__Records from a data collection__

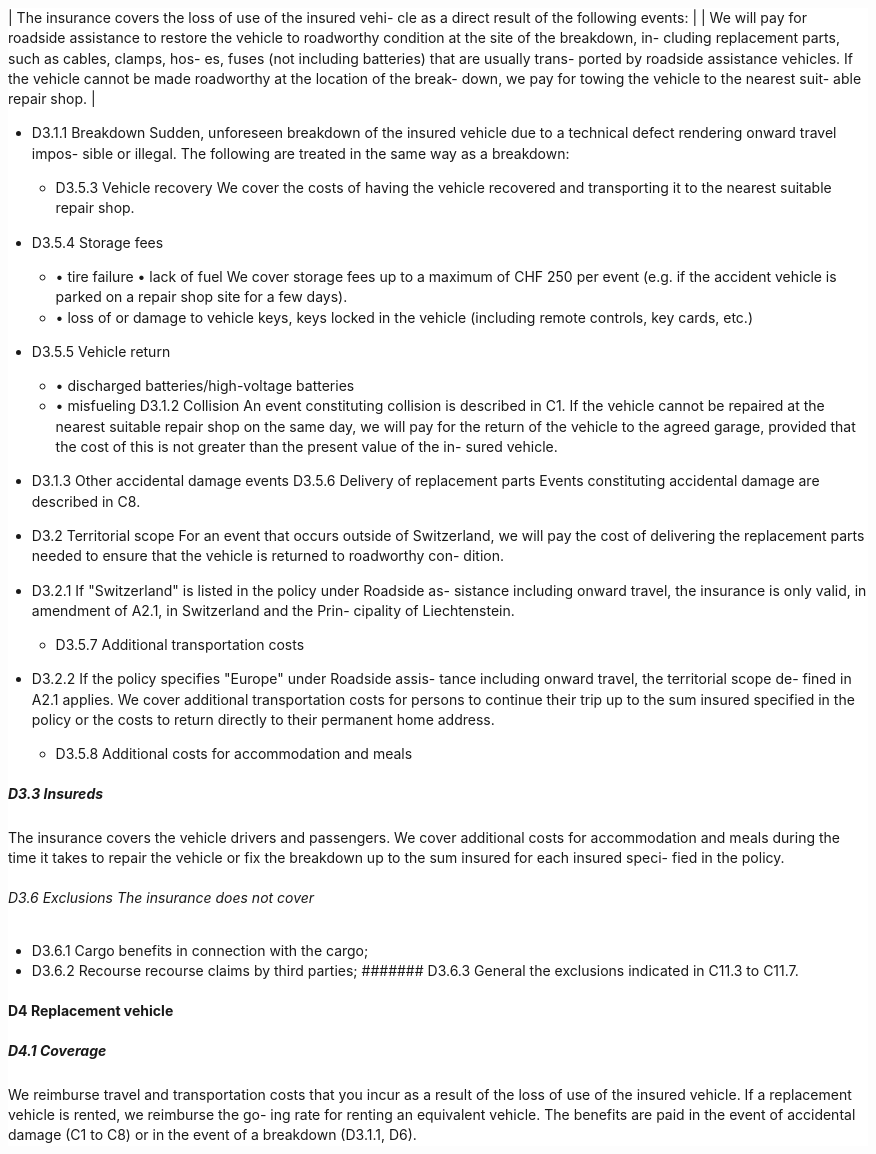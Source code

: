 | The insurance covers the loss of use of the insured vehi- cle as a direct result of the following events: |  | We will pay for roadside assistance to restore the vehicle to roadworthy condition at the site of the breakdown, in- cluding replacement parts, such as cables, clamps, hos- es, fuses (not including batteries) that are usually trans- ported by roadside assistance vehicles. If the vehicle cannot be made roadworthy at the location of the break- down, we pay for towing the vehicle to the nearest suit- able repair shop. |

- D3.1.1 Breakdown Sudden, unforeseen breakdown of the insured vehicle due to a technical defect rendering onward travel impos- sible or illegal.
The following are treated in the same way as a breakdown:
	* D3.5.3 Vehicle recovery
We cover the costs of having the vehicle recovered and transporting it to the nearest suitable repair shop.

- D3.5.4 Storage fees
	* • tire failure • lack of fuel We cover storage fees up to a maximum of CHF 250 per event (e.g. if the accident vehicle is parked on a repair shop site for a few days).
	* • loss of or damage to vehicle keys, keys locked in the vehicle (including remote controls, key cards, etc.)
- D3.5.5 Vehicle return
	* • discharged batteries/high-voltage batteries
	* • misfueling D3.1.2 Collision An event constituting collision is described in C1.
	If the vehicle cannot be repaired at the nearest suitable repair shop on the same day, we will pay for the return of the vehicle to the agreed garage, provided that the cost of this is not greater than the present value of the in- sured vehicle.
- D3.1.3 Other accidental damage events D3.5.6 Delivery of replacement parts
Events constituting accidental damage are described in C8.

- D3.2 Territorial scope
For an event that occurs outside of Switzerland, we will pay the cost of delivering the replacement parts needed to ensure that the vehicle is returned to roadworthy con- dition.

- D3.2.1 If "Switzerland" is listed in the policy under Roadside as- sistance including onward travel, the insurance is only valid, in amendment of A2.1, in Switzerland and the Prin- cipality of Liechtenstein.
	* D3.5.7 Additional transportation costs
- D3.2.2 If the policy specifies "Europe" under Roadside assis- tance including onward travel, the territorial scope de- fined in A2.1 applies.
We cover additional transportation costs for persons to continue their trip up to the sum insured specified in the policy or the costs to return directly to their permanent home address.
	* D3.5.8 Additional costs for accommodation and meals
##### D3.3 Insureds

The insurance covers the vehicle drivers and passengers.
We cover additional costs for accommodation and meals during the time it takes to repair the vehicle or fix the breakdown up to the sum insured for each insured speci- fied in the policy.

###### D3.6 Exclusions The insurance does not cover

- D3.6.1 Cargo benefits in connection with the cargo;
- D3.6.2 Recourse recourse claims by third parties;
####### D3.6.3 General the exclusions indicated in C11.3 to C11.7.

#### D4 Replacement vehicle

##### D4.1 Coverage

We reimburse travel and transportation costs that you incur as a result of the loss of use of the insured vehicle.
If a replacement vehicle is rented, we reimburse the go- ing rate for renting an equivalent vehicle.
The benefits are paid in the event of accidental damage (C1 to C8) or in the event of a breakdown (D3.1.1, D6).
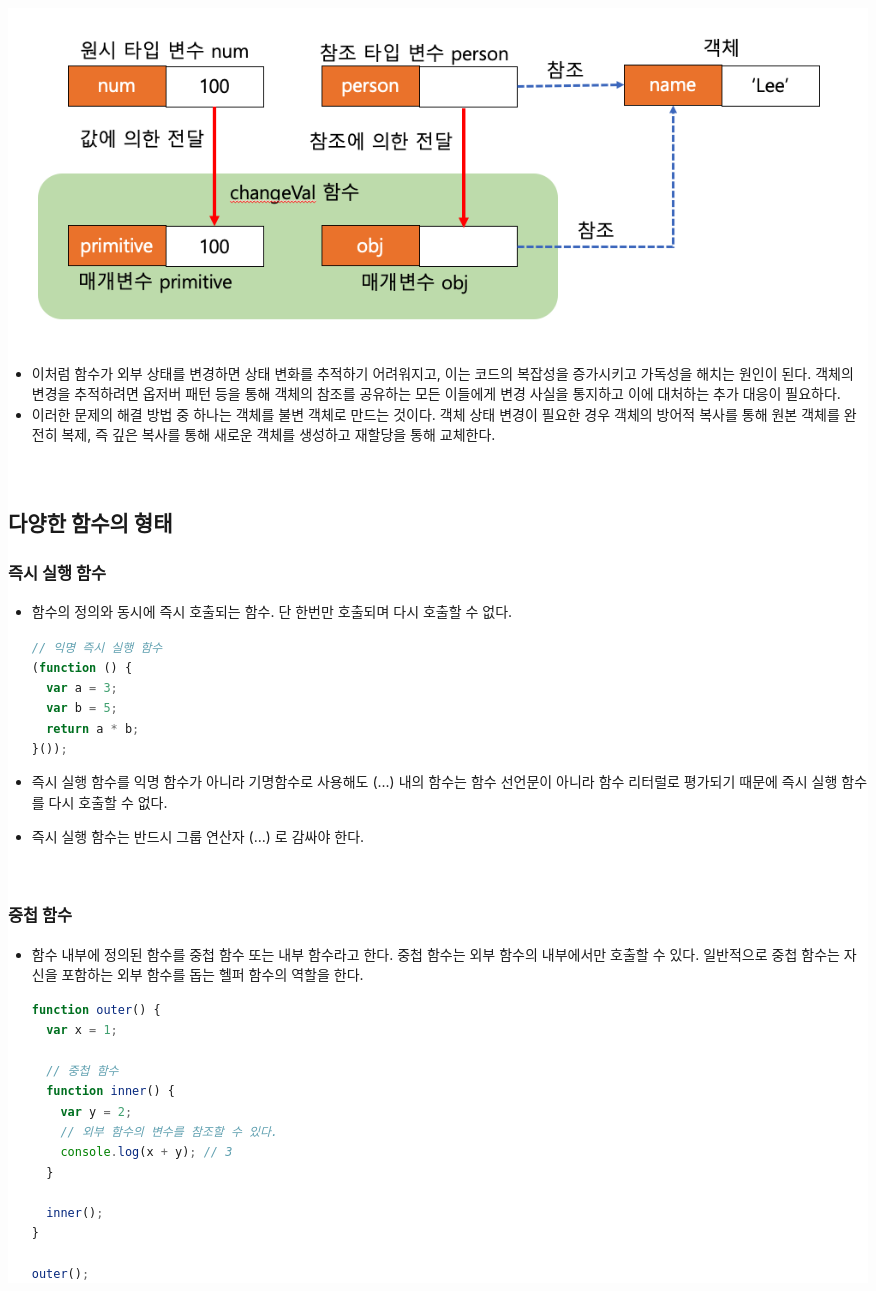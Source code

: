 ![LeenaKim54](/assets/img/post_img/Modern_js_Deep_Dive/LeenaKim54.png)

- 이처럼 함수가 외부 상태를 변경하면 상태 변화를 추적하기 어려워지고, 이는 코드의 복잡성을 증가시키고 가독성을 해치는 원인이 된다. 객체의 변경을 추적하려면 옵저버 패턴 등을 통해 객체의 참조를 공유하는 모든 이들에게 변경 사실을 통지하고 이에 대처하는 추가 대응이 필요하다.
- 이러한 문제의 해결 방법 중 하나는 객체를 불변 객체로 만드는 것이다. 객체 상태 변경이 필요한 경우 객체의 방어적 복사를 통해 원본 객체를 완전히 복제, 즉 깊은 복사를 통해 새로운 객체를 생성하고 재할당을 통해 교체한다. 

<br>

## 다양한 함수의 형태

### 즉시 실행 함수

- 함수의 정의와 동시에 즉시 호출되는 함수. 단 한번만 호출되며 다시 호출할 수 없다.

  ```javascript
  // 익명 즉시 실행 함수
  (function () {
    var a = 3;
    var b = 5;
    return a * b;
  }());
  ```

- 즉시 실행 함수를 익명 함수가 아니라 기명함수로 사용해도 (...) 내의 함수는 함수 선언문이 아니라 함수 리터럴로 평가되기 때문에 즉시 실행 함수를 다시 호출할 수 없다. 

- 즉시 실행 함수는 반드시 그룹 연산자 (...) 로 감싸야 한다. 

<br>

### 중첩 함수

- 함수 내부에 정의된 함수를 중첩 함수 또는 내부 함수라고 한다. 중첩 함수는 외부 함수의 내부에서만 호출할 수 있다. 일반적으로 중첩 함수는 자신을 포함하는 외부 함수를 돕는 헬퍼 함수의 역할을 한다. 

  ```javascript
  function outer() {
    var x = 1;
    
    // 중첩 함수
    function inner() {
      var y = 2;
      // 외부 함수의 변수를 참조할 수 있다.
      console.log(x + y); // 3
    }
    
    inner();
  }
  
  outer();
  ```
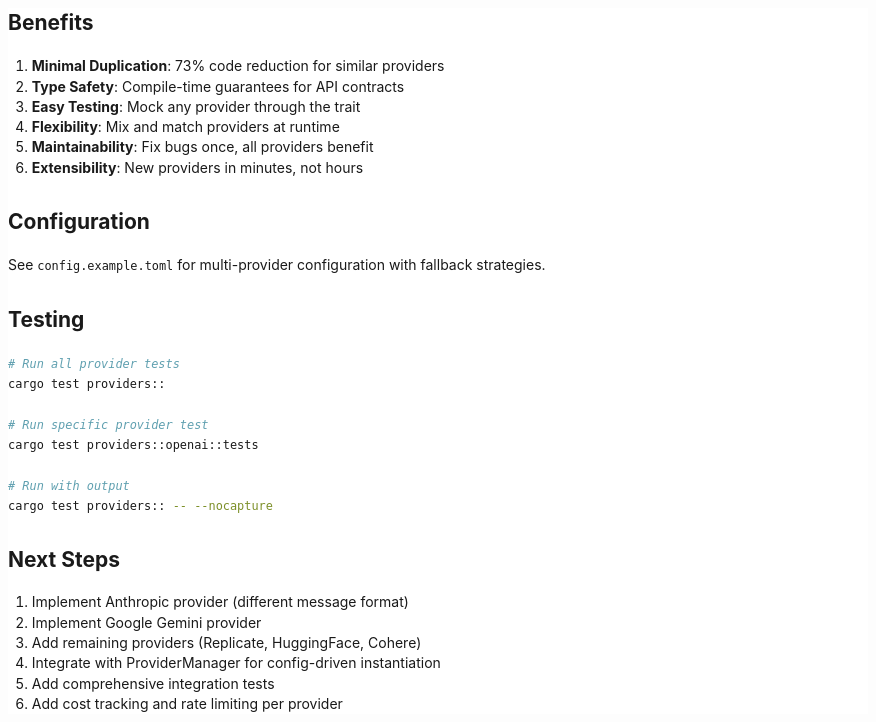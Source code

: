 ## Benefits

1. **Minimal Duplication**: 73% code reduction for similar providers
2. **Type Safety**: Compile-time guarantees for API contracts
3. **Easy Testing**: Mock any provider through the trait
4. **Flexibility**: Mix and match providers at runtime
5. **Maintainability**: Fix bugs once, all providers benefit
6. **Extensibility**: New providers in minutes, not hours

## Configuration

See `config.example.toml` for multi-provider configuration with fallback strategies.

## Testing

```bash
# Run all provider tests
cargo test providers::

# Run specific provider test
cargo test providers::openai::tests

# Run with output
cargo test providers:: -- --nocapture
```

## Next Steps

1. Implement Anthropic provider (different message format)
2. Implement Google Gemini provider
3. Add remaining providers (Replicate, HuggingFace, Cohere)
4. Integrate with ProviderManager for config-driven instantiation
5. Add comprehensive integration tests
6. Add cost tracking and rate limiting per provider
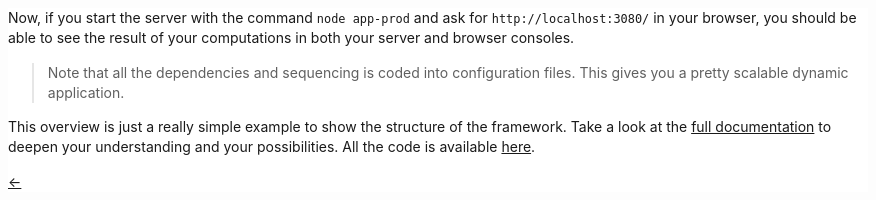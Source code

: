 Now, if you start the server with the command `node app-prod` and ask for `http://localhost:3080/` in your browser, you should be able to see the result of your computations in both your server and browser consoles.

> Note that all the dependencies and sequencing is coded into configuration files. This gives you a pretty scalable dynamic application.

This overview is just a really simple example to show the structure of the framework. Take a look at the [full documentation](../documentation/index.md) to deepen your understanding and your possibilities. All the code is available [here](../../../../test/functional/proto/overview).

[←](../index.md)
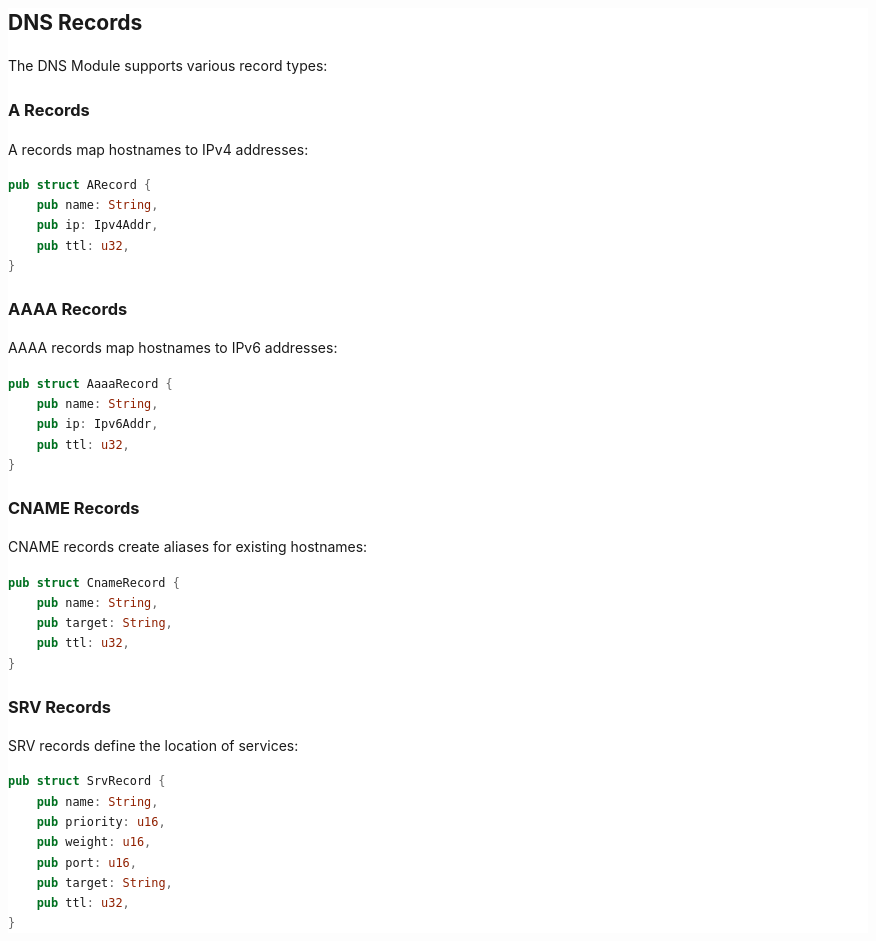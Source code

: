 ## DNS Records

The DNS Module supports various record types:

### A Records

A records map hostnames to IPv4 addresses:

```rust
pub struct ARecord {
    pub name: String,
    pub ip: Ipv4Addr,
    pub ttl: u32,
}
```

### AAAA Records

AAAA records map hostnames to IPv6 addresses:

```rust
pub struct AaaaRecord {
    pub name: String,
    pub ip: Ipv6Addr,
    pub ttl: u32,
}
```

### CNAME Records

CNAME records create aliases for existing hostnames:

```rust
pub struct CnameRecord {
    pub name: String,
    pub target: String,
    pub ttl: u32,
}
```

### SRV Records

SRV records define the location of services:

```rust
pub struct SrvRecord {
    pub name: String,
    pub priority: u16,
    pub weight: u16,
    pub port: u16,
    pub target: String,
    pub ttl: u32,
}
```
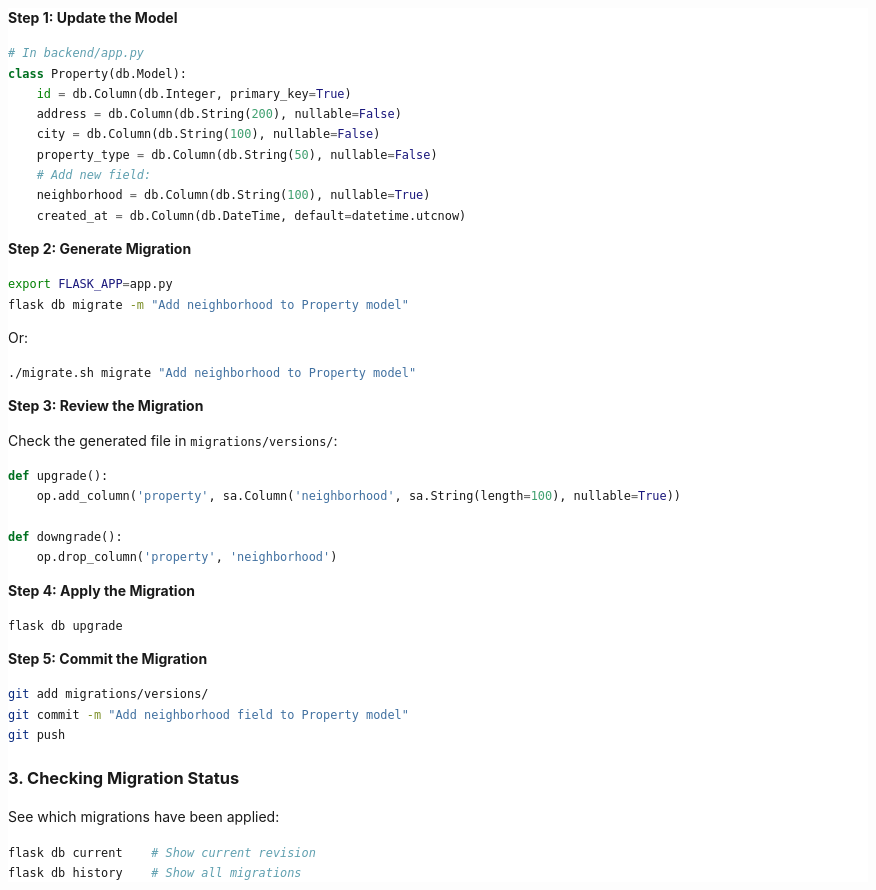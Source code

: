 **Step 1: Update the Model**

```python
# In backend/app.py
class Property(db.Model):
    id = db.Column(db.Integer, primary_key=True)
    address = db.Column(db.String(200), nullable=False)
    city = db.Column(db.String(100), nullable=False)
    property_type = db.Column(db.String(50), nullable=False)
    # Add new field:
    neighborhood = db.Column(db.String(100), nullable=True)
    created_at = db.Column(db.DateTime, default=datetime.utcnow)
```

**Step 2: Generate Migration**

```bash
export FLASK_APP=app.py
flask db migrate -m "Add neighborhood to Property model"
```

Or:

```bash
./migrate.sh migrate "Add neighborhood to Property model"
```

**Step 3: Review the Migration**

Check the generated file in `migrations/versions/`:

```python
def upgrade():
    op.add_column('property', sa.Column('neighborhood', sa.String(length=100), nullable=True))

def downgrade():
    op.drop_column('property', 'neighborhood')
```

**Step 4: Apply the Migration**

```bash
flask db upgrade
```

**Step 5: Commit the Migration**

```bash
git add migrations/versions/
git commit -m "Add neighborhood field to Property model"
git push
```

### 3. Checking Migration Status

See which migrations have been applied:

```bash
flask db current    # Show current revision
flask db history    # Show all migrations
```
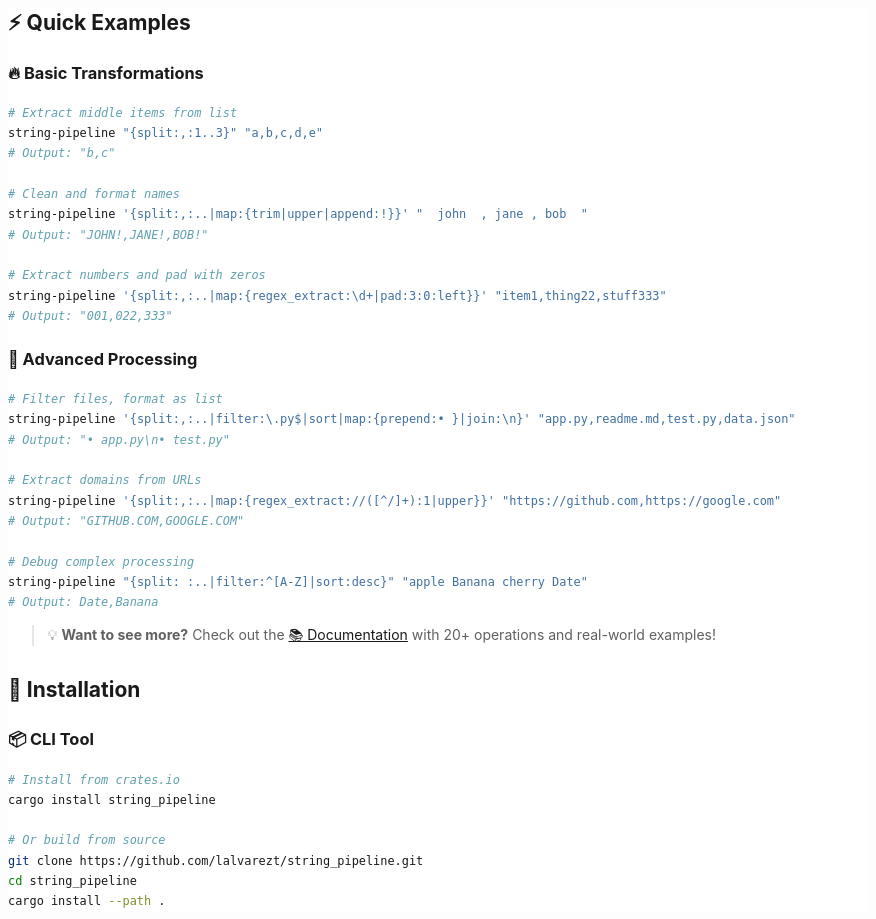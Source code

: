 ## ⚡ Quick Examples

### 🔥 Basic Transformations

```bash
# Extract middle items from list
string-pipeline "{split:,:1..3}" "a,b,c,d,e"
# Output: "b,c"

# Clean and format names
string-pipeline '{split:,:..|map:{trim|upper|append:!}}' "  john  , jane , bob  "
# Output: "JOHN!,JANE!,BOB!"

# Extract numbers and pad with zeros
string-pipeline '{split:,:..|map:{regex_extract:\d+|pad:3:0:left}}' "item1,thing22,stuff333"
# Output: "001,022,333"
```

### 🧠 Advanced Processing

```bash
# Filter files, format as list
string-pipeline '{split:,:..|filter:\.py$|sort|map:{prepend:• }|join:\n}' "app.py,readme.md,test.py,data.json"
# Output: "• app.py\n• test.py"

# Extract domains from URLs
string-pipeline '{split:,:..|map:{regex_extract://([^/]+):1|upper}}' "https://github.com,https://google.com"
# Output: "GITHUB.COM,GOOGLE.COM"

# Debug complex processing
string-pipeline "{split: :..|filter:^[A-Z]|sort:desc}" "apple Banana cherry Date"
# Output: Date,Banana
```

> 💡 **Want to see more?** Check out the [📚 Documentation](#-documentation) with 20+ operations and real-world examples!

## 🚀 Installation

### 📦 CLI Tool

```bash
# Install from crates.io
cargo install string_pipeline

# Or build from source
git clone https://github.com/lalvarezt/string_pipeline.git
cd string_pipeline
cargo install --path .
```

__WORK TASK__
All lines in the entries above that hold the word "tests" need to be copied.

__EXERCISE RESPONSE__
# Run all provider tests
cargo test providers::openai::tests
5. Add comprehensive integration tests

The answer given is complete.